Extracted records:
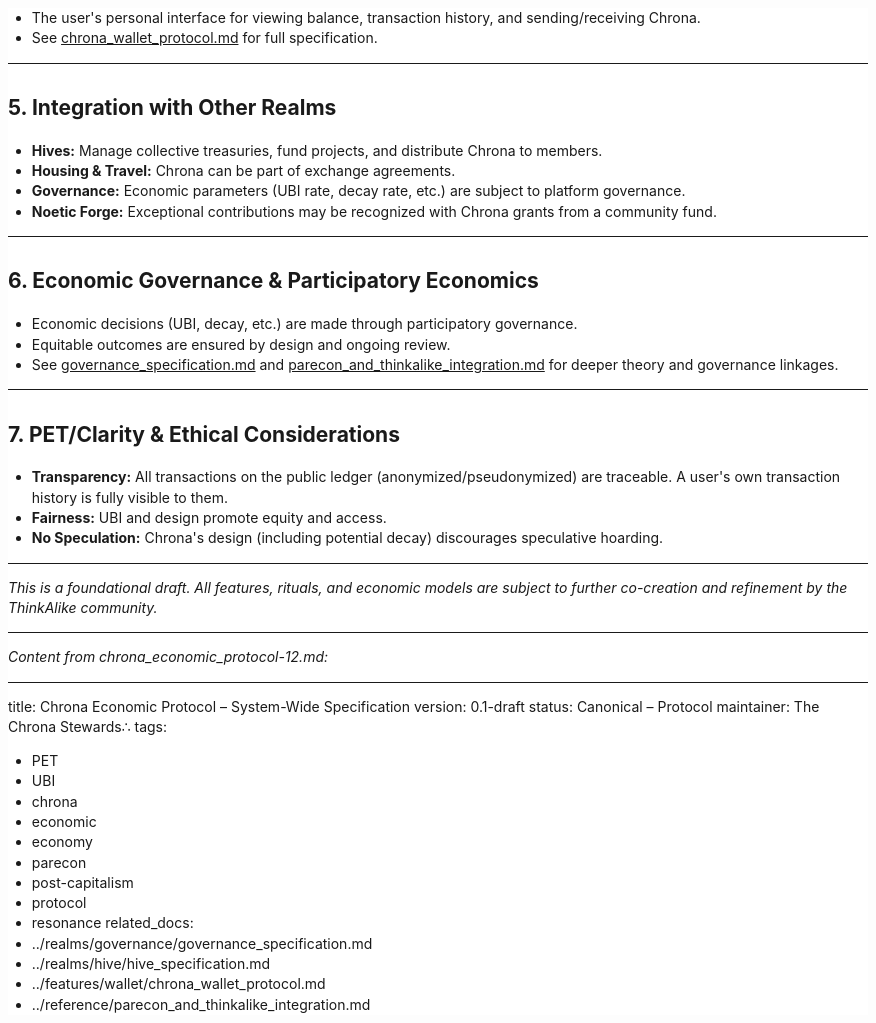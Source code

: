 - The user's personal interface for viewing balance, transaction history, and sending/receiving Chrona.
- See [chrona_wallet_protocol.md](../features/wallet/chrona_wallet_protocol.md) for full specification.

---

## 5. Integration with Other Realms

- **Hives:** Manage collective treasuries, fund projects, and distribute Chrona to members.
- **Housing & Travel:** Chrona can be part of exchange agreements.
- **Governance:** Economic parameters (UBI rate, decay rate, etc.) are subject to platform governance.
- **Noetic Forge:** Exceptional contributions may be recognized with Chrona grants from a community fund.

---

## 6. Economic Governance & Participatory Economics

- Economic decisions (UBI, decay, etc.) are made through participatory governance.
- Equitable outcomes are ensured by design and ongoing review.
- See [governance_specification.md](../realms/governance/governance_specification.md) and [parecon_and_thinkalike_integration.md](../reference/parecon_and_thinkalike_integration.md) for deeper theory and governance linkages.

---

## 7. PET/Clarity & Ethical Considerations

- **Transparency:** All transactions on the public ledger (anonymized/pseudonymized) are traceable. A user's own transaction history is fully visible to them.
- **Fairness:** UBI and design promote equity and access.
- **No Speculation:** Chrona's design (including potential decay) discourages speculative hoarding.

---

*This is a foundational draft. All features, rituals, and economic models are subject to further co-creation and refinement by the ThinkAlike community.*


---

*Content from chrona_economic_protocol-12.md:*


---
title: Chrona Economic Protocol – System-Wide Specification
version: 0.1-draft
status: Canonical – Protocol
maintainer: The Chrona Stewards∴
tags:
- PET
- UBI
- chrona
- economic
- economy
- parecon
- post-capitalism
- protocol
- resonance
related_docs:
- ../realms/governance/governance_specification.md
- ../realms/hive/hive_specification.md
- ../features/wallet/chrona_wallet_protocol.md
- ../reference/parecon_and_thinkalike_integration.md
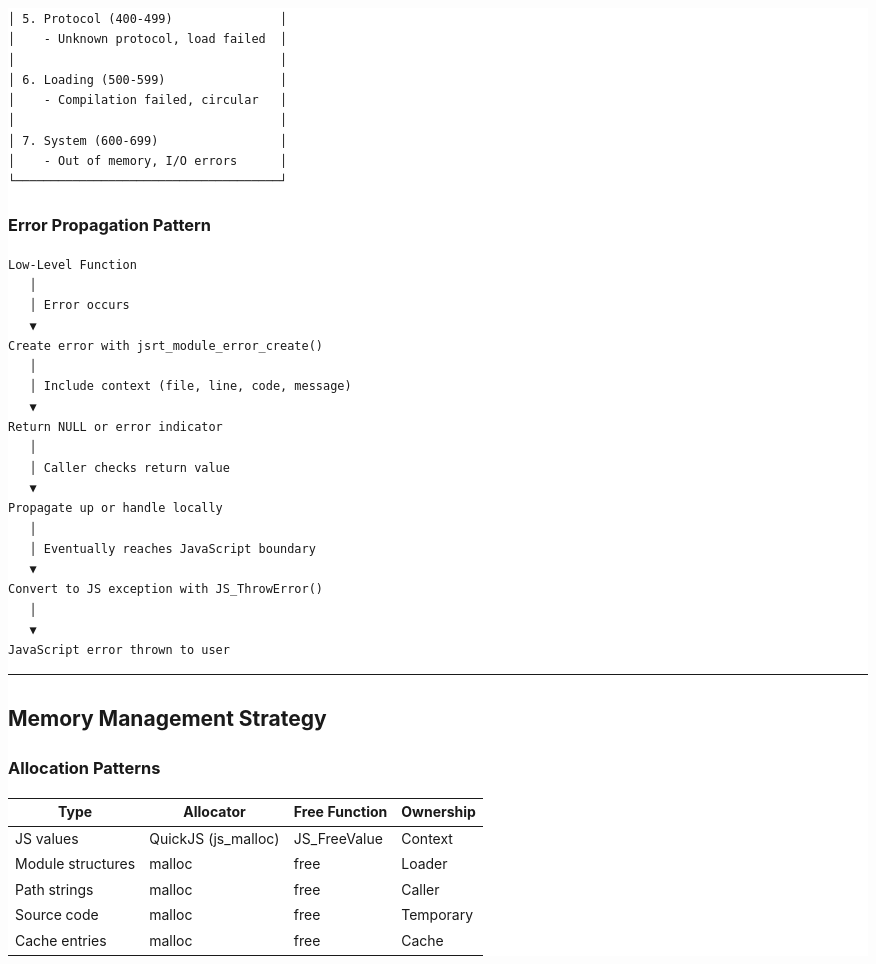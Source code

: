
 ```
│ 5. Protocol (400-499)               │
│    - Unknown protocol, load failed  │
│                                     │
│ 6. Loading (500-599)                │
│    - Compilation failed, circular   │
│                                     │
│ 7. System (600-699)                 │
│    - Out of memory, I/O errors      │
└─────────────────────────────────────┘
```

### Error Propagation Pattern

```
Low-Level Function
   │
   │ Error occurs
   ▼
Create error with jsrt_module_error_create()
   │
   │ Include context (file, line, code, message)
   ▼
Return NULL or error indicator
   │
   │ Caller checks return value
   ▼
Propagate up or handle locally
   │
   │ Eventually reaches JavaScript boundary
   ▼
Convert to JS exception with JS_ThrowError()
   │
   ▼
JavaScript error thrown to user
```

---

## Memory Management Strategy

### Allocation Patterns

| Type | Allocator | Free Function | Ownership |
|------|-----------|---------------|-----------|
| JS values | QuickJS (js_malloc) | JS_FreeValue | Context |
| Module structures | malloc | free | Loader |
| Path strings | malloc | free | Caller |
| Source code | malloc | free | Temporary |
| Cache entries | malloc | free | Cache |
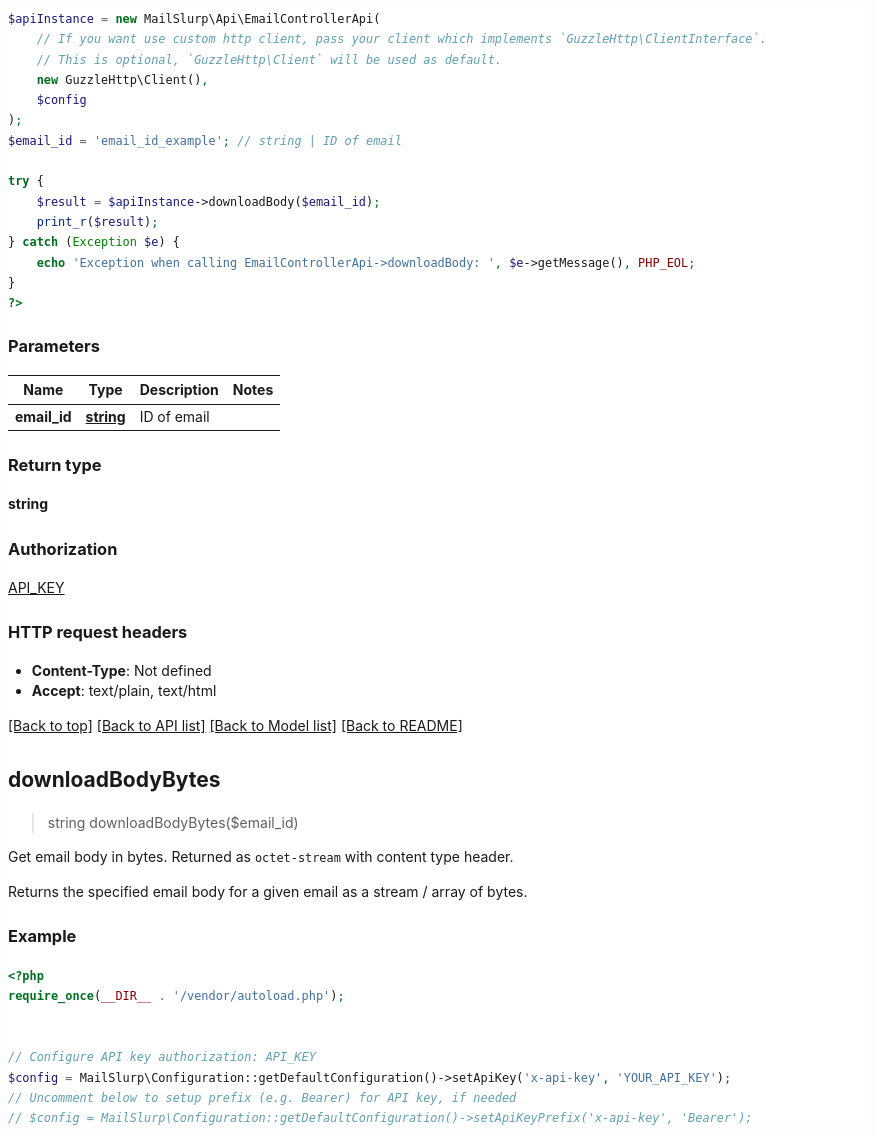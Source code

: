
 ```php
$apiInstance = new MailSlurp\Api\EmailControllerApi(
    // If you want use custom http client, pass your client which implements `GuzzleHttp\ClientInterface`.
    // This is optional, `GuzzleHttp\Client` will be used as default.
    new GuzzleHttp\Client(),
    $config
);
$email_id = 'email_id_example'; // string | ID of email

try {
    $result = $apiInstance->downloadBody($email_id);
    print_r($result);
} catch (Exception $e) {
    echo 'Exception when calling EmailControllerApi->downloadBody: ', $e->getMessage(), PHP_EOL;
}
?>
```

### Parameters


Name | Type | Description  | Notes
------------- | ------------- | ------------- | -------------
 **email_id** | [**string**](../Model/)| ID of email |

### Return type

**string**

### Authorization

[API_KEY](../../README#API_KEY)

### HTTP request headers

- **Content-Type**: Not defined
- **Accept**: text/plain, text/html

[[Back to top]](#) [[Back to API list]](../../README#documentation-for-api-endpoints)
[[Back to Model list]](../../README#documentation-for-models)
[[Back to README]](../../README)


## downloadBodyBytes

> string downloadBodyBytes($email_id)

Get email body in bytes. Returned as `octet-stream` with content type header.

Returns the specified email body for a given email as a stream / array of bytes.

### Example

```php
<?php
require_once(__DIR__ . '/vendor/autoload.php');


// Configure API key authorization: API_KEY
$config = MailSlurp\Configuration::getDefaultConfiguration()->setApiKey('x-api-key', 'YOUR_API_KEY');
// Uncomment below to setup prefix (e.g. Bearer) for API key, if needed
// $config = MailSlurp\Configuration::getDefaultConfiguration()->setApiKeyPrefix('x-api-key', 'Bearer');


```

▶ How to complete this task
Working through the records, find each line containing the word "history" and copy it.

▶ Result of the exercise
: - The user's personal interface for viewing balance, transaction history, and sending/receiving Chrona.
- **Transparency:** All transactions on the public ledger (anonymized/pseudonymized) are traceable. A user's own transaction history is fully visible to them.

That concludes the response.